[MATERIAL TO PROCESS — start]

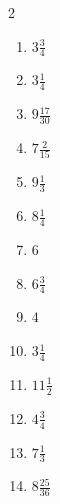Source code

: \documentclass[12pt]{article}
\begin{document}
\begin{multicols}{2}
\begin{enumerate}
\item $ 3 \frac{3}{4} $
\item $ 3 \frac{1}{4} $
\item $ 9 \frac{17}{30} $
\item $ 7 \frac{2}{15} $
\item $ 9 \frac{1}{3} $
\item $ 8 \frac{1}{4} $
\item $ 6 $
\item $ 6 \frac{3}{4} $
\item $ 4 $
\item $ 3 \frac{1}{4} $
\item $ 11 \frac{1}{2} $
\item $ 4 \frac{3}{4} $
\item $ 7 \frac{1}{3} $
\item $ 8 \frac{25}{36} $
\end{enumerate}\end{multicols}\newpage
\end{document}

[MATERIAL TO PROCESS — finish]

**EXERCISE DIRECTIONS**
Which lines in the listing above hold the word "frac"? Show each of them.

**TASK SOLUTION**
\item $ 3 \frac{3}{4} $
\item $ 3 \frac{1}{4} $
\item $ 9 \frac{17}{30} $
\item $ 7 \frac{2}{15} $
\item $ 9 \frac{1}{3} $
\item $ 8 \frac{1}{4} $
\item $ 6 \frac{3}{4} $
\item $ 3 \frac{1}{4} $
\item $ 11 \frac{1}{2} $
\item $ 4 \frac{3}{4} $
\item $ 7 \frac{1}{3} $
\item $ 8 \frac{25}{36} $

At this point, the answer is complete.